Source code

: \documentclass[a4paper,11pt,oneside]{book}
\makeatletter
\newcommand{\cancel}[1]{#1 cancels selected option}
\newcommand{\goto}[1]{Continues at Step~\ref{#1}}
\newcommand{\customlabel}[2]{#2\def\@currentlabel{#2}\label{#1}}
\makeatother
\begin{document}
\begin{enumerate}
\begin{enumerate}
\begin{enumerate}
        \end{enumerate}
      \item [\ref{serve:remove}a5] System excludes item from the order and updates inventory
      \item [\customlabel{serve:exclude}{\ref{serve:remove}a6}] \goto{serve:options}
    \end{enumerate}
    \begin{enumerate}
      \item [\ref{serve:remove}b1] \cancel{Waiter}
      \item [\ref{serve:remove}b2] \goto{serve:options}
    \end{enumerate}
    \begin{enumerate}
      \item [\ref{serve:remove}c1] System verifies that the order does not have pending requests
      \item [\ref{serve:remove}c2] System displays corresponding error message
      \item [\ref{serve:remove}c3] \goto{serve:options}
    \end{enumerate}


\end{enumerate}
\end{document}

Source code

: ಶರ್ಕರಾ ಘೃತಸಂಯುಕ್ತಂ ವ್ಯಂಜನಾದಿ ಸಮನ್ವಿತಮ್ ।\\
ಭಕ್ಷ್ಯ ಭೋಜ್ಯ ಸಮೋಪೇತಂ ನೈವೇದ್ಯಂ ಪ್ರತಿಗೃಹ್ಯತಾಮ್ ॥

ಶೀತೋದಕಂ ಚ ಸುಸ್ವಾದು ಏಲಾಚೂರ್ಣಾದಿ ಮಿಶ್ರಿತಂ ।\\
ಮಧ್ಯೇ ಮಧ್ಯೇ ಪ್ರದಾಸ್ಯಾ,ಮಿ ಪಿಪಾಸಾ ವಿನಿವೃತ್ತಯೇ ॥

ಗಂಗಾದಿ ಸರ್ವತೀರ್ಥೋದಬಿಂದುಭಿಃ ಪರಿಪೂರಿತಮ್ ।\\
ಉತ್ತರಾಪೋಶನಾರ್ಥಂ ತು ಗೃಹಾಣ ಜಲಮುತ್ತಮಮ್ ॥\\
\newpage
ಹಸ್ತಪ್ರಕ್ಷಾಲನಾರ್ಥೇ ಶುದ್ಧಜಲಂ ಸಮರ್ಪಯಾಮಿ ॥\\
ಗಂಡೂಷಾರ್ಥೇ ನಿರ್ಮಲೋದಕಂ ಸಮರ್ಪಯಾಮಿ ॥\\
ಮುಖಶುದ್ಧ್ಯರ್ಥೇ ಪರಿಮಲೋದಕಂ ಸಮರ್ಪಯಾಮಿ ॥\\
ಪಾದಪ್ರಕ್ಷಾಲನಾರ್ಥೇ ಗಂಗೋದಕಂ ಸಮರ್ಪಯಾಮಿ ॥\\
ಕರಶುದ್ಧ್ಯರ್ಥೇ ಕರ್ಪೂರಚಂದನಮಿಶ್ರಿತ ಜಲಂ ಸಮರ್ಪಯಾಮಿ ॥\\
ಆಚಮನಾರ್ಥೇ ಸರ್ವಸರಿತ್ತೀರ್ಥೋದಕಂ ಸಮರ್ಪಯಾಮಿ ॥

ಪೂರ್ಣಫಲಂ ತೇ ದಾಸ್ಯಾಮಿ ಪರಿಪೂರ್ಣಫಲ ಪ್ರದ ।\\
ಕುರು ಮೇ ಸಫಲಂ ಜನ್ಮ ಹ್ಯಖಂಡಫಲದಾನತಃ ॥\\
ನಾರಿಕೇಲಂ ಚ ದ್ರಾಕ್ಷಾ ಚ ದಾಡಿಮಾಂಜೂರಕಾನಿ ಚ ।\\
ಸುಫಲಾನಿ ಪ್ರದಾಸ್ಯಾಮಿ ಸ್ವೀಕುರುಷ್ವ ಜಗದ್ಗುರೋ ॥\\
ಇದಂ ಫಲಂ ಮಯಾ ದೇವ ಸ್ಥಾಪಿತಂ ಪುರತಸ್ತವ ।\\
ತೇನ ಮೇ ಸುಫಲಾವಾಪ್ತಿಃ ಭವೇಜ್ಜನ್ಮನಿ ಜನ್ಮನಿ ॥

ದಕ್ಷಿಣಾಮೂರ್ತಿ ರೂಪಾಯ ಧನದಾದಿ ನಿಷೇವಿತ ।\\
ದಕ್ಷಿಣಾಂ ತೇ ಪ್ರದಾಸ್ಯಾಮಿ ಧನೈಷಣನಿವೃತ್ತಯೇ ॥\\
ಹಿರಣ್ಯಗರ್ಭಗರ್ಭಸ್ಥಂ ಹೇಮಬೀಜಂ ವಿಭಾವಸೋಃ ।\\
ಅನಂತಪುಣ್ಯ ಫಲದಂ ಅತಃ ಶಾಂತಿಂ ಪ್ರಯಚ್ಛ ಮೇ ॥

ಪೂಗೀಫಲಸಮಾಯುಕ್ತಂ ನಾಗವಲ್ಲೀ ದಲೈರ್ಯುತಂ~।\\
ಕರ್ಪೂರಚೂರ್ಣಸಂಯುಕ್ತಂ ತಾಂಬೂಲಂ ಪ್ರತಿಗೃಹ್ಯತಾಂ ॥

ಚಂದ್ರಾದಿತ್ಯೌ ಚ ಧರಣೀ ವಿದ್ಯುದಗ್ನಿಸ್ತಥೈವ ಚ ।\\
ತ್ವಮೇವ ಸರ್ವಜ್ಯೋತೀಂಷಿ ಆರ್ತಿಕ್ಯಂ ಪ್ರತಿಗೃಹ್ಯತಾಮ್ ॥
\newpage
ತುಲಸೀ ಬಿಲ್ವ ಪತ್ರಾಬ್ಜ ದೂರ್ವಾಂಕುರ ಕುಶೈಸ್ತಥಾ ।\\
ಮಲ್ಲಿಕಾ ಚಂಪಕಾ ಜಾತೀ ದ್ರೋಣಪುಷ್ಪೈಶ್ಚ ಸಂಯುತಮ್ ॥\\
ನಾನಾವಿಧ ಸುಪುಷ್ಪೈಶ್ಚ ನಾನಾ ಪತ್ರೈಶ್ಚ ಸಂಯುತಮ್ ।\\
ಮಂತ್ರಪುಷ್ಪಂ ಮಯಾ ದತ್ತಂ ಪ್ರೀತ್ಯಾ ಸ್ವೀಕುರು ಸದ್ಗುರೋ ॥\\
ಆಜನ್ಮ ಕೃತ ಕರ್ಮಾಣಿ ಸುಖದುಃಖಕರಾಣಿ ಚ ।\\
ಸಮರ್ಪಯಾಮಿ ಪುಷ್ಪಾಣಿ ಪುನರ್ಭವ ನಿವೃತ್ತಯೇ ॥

----

_What you have to do:_ Among the lines of the data, which ones contain the word "options"? Show them.

_Output of the exercise:_
      \item [\customlabel{serve:exclude}{\ref{serve:remove}a6}] \goto{serve:options}
      \item [\ref{serve:remove}b2] \goto{serve:options}
      \item [\ref{serve:remove}c3] \goto{serve:options}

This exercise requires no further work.